There are 2 problems with blinding receiver address using nonces when doing payments (not operations with venue!):

1. It puts additional burden on the participants, since they need to coordinate value of the nonce with other side.
2. It is opt-in - picking default value of the nonce (e.g. zero) works just as well, no need to coordinate it.
3. It does not provide significant benefits to the participants. Privacy gains are small.

We rely on blinding of payments with nonces to generate anonymity set for deposits to a venue. Without anonymity set deposits to a venue leak information about intent to sell the token.

At the moment we know of two other possible ways of addressing this problem.

New address for every transaction

Use new addresses for every payment; generated by receiver. Impact on the contract is very low. Problems:

• Still opt-in, but at least it is a bit cheaper and simpler.
• Requires wallet support.
• Requires active receiver generating addresses for every payer, requires tracking of generated addresses.

Dual-Key Stealth Address Protocol (DKSAP)

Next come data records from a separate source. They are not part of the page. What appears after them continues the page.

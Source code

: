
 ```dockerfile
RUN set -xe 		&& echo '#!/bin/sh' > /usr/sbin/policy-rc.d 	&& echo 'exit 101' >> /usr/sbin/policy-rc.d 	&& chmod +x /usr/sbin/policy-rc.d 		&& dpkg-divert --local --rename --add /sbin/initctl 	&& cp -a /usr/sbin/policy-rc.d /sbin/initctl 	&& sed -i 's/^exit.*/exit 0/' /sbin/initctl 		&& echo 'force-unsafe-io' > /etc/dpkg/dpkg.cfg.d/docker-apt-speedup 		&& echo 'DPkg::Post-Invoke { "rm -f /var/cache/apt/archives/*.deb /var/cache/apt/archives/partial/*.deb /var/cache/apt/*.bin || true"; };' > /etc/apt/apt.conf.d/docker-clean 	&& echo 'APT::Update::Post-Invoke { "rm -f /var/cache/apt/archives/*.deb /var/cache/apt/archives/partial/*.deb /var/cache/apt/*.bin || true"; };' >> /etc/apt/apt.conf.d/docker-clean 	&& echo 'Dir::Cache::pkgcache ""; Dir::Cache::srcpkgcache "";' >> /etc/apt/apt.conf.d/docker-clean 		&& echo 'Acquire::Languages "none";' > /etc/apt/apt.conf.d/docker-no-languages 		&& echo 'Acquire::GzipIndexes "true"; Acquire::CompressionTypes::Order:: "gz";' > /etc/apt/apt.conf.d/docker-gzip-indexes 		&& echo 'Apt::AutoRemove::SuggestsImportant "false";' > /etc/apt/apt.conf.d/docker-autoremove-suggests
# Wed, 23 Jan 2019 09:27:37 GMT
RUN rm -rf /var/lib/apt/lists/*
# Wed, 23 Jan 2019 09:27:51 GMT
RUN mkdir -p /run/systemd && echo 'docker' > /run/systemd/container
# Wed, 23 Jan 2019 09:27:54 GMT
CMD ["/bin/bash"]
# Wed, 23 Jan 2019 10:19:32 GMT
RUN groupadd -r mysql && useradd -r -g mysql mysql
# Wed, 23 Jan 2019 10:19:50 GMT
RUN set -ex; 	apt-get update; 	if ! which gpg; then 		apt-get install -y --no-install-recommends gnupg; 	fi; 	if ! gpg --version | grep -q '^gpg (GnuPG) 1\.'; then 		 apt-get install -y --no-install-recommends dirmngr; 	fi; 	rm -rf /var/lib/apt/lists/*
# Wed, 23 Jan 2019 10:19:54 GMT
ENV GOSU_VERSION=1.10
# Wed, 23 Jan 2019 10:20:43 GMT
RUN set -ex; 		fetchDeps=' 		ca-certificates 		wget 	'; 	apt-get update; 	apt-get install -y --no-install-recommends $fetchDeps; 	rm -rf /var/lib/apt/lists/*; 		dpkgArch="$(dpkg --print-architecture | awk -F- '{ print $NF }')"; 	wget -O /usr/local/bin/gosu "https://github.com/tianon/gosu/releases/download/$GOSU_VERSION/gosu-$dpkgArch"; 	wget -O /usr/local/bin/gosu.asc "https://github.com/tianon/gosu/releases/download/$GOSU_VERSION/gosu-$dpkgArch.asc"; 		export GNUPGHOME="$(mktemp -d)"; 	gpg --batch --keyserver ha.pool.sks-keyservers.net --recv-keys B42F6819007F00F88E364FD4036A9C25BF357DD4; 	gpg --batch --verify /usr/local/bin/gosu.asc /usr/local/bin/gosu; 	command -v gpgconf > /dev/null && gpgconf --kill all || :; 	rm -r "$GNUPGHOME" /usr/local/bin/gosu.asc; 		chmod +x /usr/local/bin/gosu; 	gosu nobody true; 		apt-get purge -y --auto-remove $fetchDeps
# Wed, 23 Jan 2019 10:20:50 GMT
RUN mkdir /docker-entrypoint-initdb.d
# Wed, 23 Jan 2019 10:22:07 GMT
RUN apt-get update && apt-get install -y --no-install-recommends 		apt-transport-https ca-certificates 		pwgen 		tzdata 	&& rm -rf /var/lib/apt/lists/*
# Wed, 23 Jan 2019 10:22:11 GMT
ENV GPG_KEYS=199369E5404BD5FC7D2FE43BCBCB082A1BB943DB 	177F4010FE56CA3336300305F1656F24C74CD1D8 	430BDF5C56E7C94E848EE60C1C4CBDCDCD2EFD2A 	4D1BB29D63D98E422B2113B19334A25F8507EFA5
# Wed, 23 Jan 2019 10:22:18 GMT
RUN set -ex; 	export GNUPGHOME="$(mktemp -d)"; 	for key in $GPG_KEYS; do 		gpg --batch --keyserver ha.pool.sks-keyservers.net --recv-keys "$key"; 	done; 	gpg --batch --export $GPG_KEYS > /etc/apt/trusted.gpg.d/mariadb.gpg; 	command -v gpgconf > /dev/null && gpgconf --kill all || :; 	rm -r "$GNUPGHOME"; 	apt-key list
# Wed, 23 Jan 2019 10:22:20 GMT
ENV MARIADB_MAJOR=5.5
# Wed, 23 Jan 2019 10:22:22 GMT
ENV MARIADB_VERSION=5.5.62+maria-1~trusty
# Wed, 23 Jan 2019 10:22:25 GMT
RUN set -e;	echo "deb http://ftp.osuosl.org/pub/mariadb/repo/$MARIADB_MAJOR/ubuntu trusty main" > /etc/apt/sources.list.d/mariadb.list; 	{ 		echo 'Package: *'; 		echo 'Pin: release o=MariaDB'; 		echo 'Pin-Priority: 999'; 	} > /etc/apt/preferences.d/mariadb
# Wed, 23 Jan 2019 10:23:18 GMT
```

Allows sender to create a keypair for receiver in such way that private key is known can be computed only by the receiver. Problems:

• Still opt-in. Unless we find a way to make it obligatory and enforce it.
• Requires wallet support.
• Receiver keypair becomes two entities: scan keypair stored by watcher and publicized by the receiver, and spend keypair, that may be stored offline.
• Introduces bandwidth overhead - 32 bytes of additional data needs to be send.
• Watcher would need to perform additional computation to determine if newly generated UTXO belongs to address watcher is tracking. Affects watchers proportionally to the amount of addresses they watch chain for.

There might be other solutions for this problem.